◆ **Supplied material**
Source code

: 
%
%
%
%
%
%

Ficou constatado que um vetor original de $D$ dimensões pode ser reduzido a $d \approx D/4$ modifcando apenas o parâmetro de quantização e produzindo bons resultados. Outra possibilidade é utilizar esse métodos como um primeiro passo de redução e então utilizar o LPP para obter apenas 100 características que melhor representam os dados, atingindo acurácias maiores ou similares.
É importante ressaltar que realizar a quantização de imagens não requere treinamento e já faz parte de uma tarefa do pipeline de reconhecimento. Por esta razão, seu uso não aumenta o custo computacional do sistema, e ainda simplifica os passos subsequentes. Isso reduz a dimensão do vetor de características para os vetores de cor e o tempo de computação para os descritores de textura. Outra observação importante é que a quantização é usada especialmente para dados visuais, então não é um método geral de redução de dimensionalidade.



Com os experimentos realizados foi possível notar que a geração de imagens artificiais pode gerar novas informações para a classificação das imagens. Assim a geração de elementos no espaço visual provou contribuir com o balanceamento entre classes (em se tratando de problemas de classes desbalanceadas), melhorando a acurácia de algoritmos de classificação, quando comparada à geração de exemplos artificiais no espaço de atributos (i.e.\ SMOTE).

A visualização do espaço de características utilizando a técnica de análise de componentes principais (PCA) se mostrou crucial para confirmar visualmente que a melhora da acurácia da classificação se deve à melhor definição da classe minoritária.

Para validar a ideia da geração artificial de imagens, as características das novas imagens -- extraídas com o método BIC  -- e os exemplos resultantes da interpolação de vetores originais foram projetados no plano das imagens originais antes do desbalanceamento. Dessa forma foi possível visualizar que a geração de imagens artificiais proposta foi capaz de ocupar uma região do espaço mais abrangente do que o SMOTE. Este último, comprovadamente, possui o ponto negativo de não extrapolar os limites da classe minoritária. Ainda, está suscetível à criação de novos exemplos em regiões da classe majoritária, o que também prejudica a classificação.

◆ **Your assignment**
Using the material above, quote the first line and each line after it, stopping at and including the line that holds "Ficou constatado que".

◆ **Completed task**
Source code

: 
%
%
%
%
%
%

Ficou constatado que um vetor original de $D$ dimensões pode ser reduzido a $d \approx D/4$ modifcando apenas o parâmetro de quantização e produzindo bons resultados. Outra possibilidade é utilizar esse métodos como um primeiro passo de redução e então utilizar o LPP para obter apenas 100 características que melhor representam os dados, atingindo acurácias maiores ou similares.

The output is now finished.